The distraught Jeannette decides to get rid of her jewels. Meanwhile, the King's advisors beg him to repeal the Pacte de Famine to curb the growing rebellion. The King refuses to do so. The Duc discovers that Cosse is alive and has become the leader of the rebellion. The King is shocked to learn this, as he imprisoned Cosse months prior.

When a mob tries to storm the palace, a wounded Cosse enters Jeannette's room and she hides him in her bed. He tells her that he became a rebel due to his false imprisonment by the jealous King. Soldiers arrive to search Jeannette's room and the Duc finds Cosse. Jeannette is horrified that the Duc would betray his own son, but he holds firm in his loyalty to "King and God."

The King holds a grand party, during which he plans to publicly execute Cosse. The King announces that the Duc killed himself shortly after handing over his son. To save Cosse's life, Jeannette declares her loyalty and love for the King. However, she cannot keep up the charade and breaks down crying. Cosse claims he will bravely face death knowing that she truly loves him. As the soldiers prepare to execute him, Jeanette opens the palace gates and lets in the angry mob. In the midst of the chaos, Cosse escapes.

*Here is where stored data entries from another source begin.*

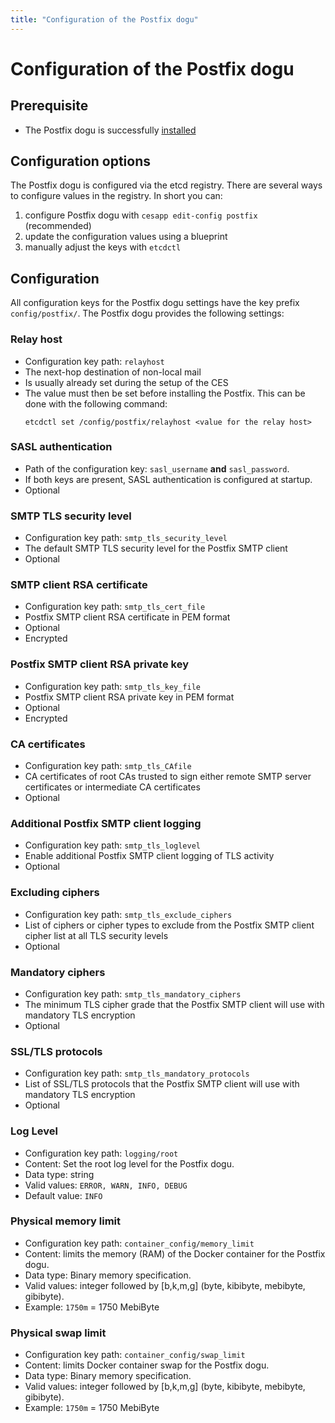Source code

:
 ```yaml
---
title: "Configuration of the Postfix dogu"
---
```


# Configuration of the Postfix dogu

## Prerequisite

* The Postfix dogu is successfully [installed](Install_Postfix_en.md)

## Configuration options

The Postfix dogu is configured via the etcd registry. There are several ways to configure values in the registry. In
short you can:

1. configure Postfix dogu with `cesapp edit-config postfix` (recommended)
2. update the configuration values using a blueprint
3. manually adjust the keys with `etcdctl`

## Configuration

All configuration keys for the Postfix dogu settings have the key prefix `config/postfix/`. The Postfix dogu provides
the following settings:

### Relay host

* Configuration key path: `relayhost`
* The next-hop destination of non-local mail
* Is usually already set during the setup of the CES
* The value must then be set before installing the Postfix. This can be done with the following command:
  ```
  etcdctl set /config/postfix/relayhost <value for the relay host>
  ```

### SASL authentication

* Path of the configuration key: `sasl_username` __and__ `sasl_password`.
* If both keys are present, SASL authentication is configured at startup.
* Optional

### SMTP TLS security level

* Configuration key path: `smtp_tls_security_level`
* The default SMTP TLS security level for the Postfix SMTP client
* Optional

### SMTP client RSA certificate

* Configuration key path: `smtp_tls_cert_file`
* Postfix SMTP client RSA certificate in PEM format
* Optional
* Encrypted

### Postfix SMTP client RSA private key

* Configuration key path: `smtp_tls_key_file`
* Postfix SMTP client RSA private key in PEM format
* Optional
* Encrypted

### CA certificates

* Configuration key path: `smtp_tls_CAfile`
* CA certificates of root CAs trusted to sign either remote SMTP server certificates or intermediate CA certificates
* Optional

### Additional Postfix SMTP client logging

* Configuration key path: `smtp_tls_loglevel`
* Enable additional Postfix SMTP client logging of TLS activity
* Optional

### Excluding ciphers

* Configuration key path: `smtp_tls_exclude_ciphers`
* List of ciphers or cipher types to exclude from the Postfix SMTP client cipher list at all TLS security levels
* Optional

### Mandatory ciphers

* Configuration key path: `smtp_tls_mandatory_ciphers`
* The minimum TLS cipher grade that the Postfix SMTP client will use with mandatory TLS encryption
* Optional

### SSL/TLS protocols

* Configuration key path: `smtp_tls_mandatory_protocols`
* List of SSL/TLS protocols that the Postfix SMTP client will use with mandatory TLS encryption
* Optional

### Log Level

* Configuration key path: `logging/root`
* Content: Set the root log level for the Postfix dogu.
* Data type: string
* Valid values: `ERROR, WARN, INFO, DEBUG`
* Default value: `INFO`

### Physical memory limit

* Configuration key path: `container_config/memory_limit`
* Content: limits the memory (RAM) of the Docker container for the Postfix dogu.
* Data type: Binary memory specification.
* Valid values: integer followed by [b,k,m,g] (byte, kibibyte, mebibyte, gibibyte).
* Example: `1750m` = 1750 MebiByte

### Physical swap limit

* Configuration key path: `container_config/swap_limit`
* Content: limits Docker container swap for the Postfix dogu.
* Data type: Binary memory specification.
* Valid values: integer followed by [b,k,m,g] (byte, kibibyte, mebibyte, gibibyte).
* Example: `1750m` = 1750 MebiByte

During the French Revolution, Jeanette is imprisoned due to her connection to the ancien régime. She is condemned to death, but remains hopeful that Cosse will fetch her once she is pardoned. However, he is unable to overturn her sentence. He renounces his loyalty to the French Republic so they may be executed together.

==Cast==

- Norma Talmadge - Jeannette Vaubernier, aka Madame du Barry
- William Farnum - Louis XV
- Conrad Nagel - Cosse de Brissac
- Hobart Bosworth - Duc de Brissac
- Ullrich Haupt - Jean Du Barry
- Alison Skipworth - La Gourdan
- E. Allyn Warren - Denys
- Edgar Norton - Renal
- Edwin Maxwell - Maupeou
- Henry Kolker - D'Aiguillon
- Oscar Apfel - Uncredited
- Eugenie Besserer - Rosalie the Prison Matron
- Earle Browne - Stage Director
- Knute Erickson - Jailer
- Cissy Fitzgerald - Bit role
- Clark Gable - Extra
- Lucille La Verne - Bit role
- Tom Ricketts - King's Aide
- Tom Santschi - Bit role
- Michael Visaroff - Bit

==Reception==
The film received mixed reviews. Movie Age deemed the film tame and "only moderately entertaining."

Screenland praised Talmadge as "splendid."
 Photoplay Magazine picked out William Farnum's role as Louis XV as one of the best performances of the year.
Motion Picture News wrote that the film had done well at the box office, and Farnum's performance had been praised, despite the screenplay being considered weak.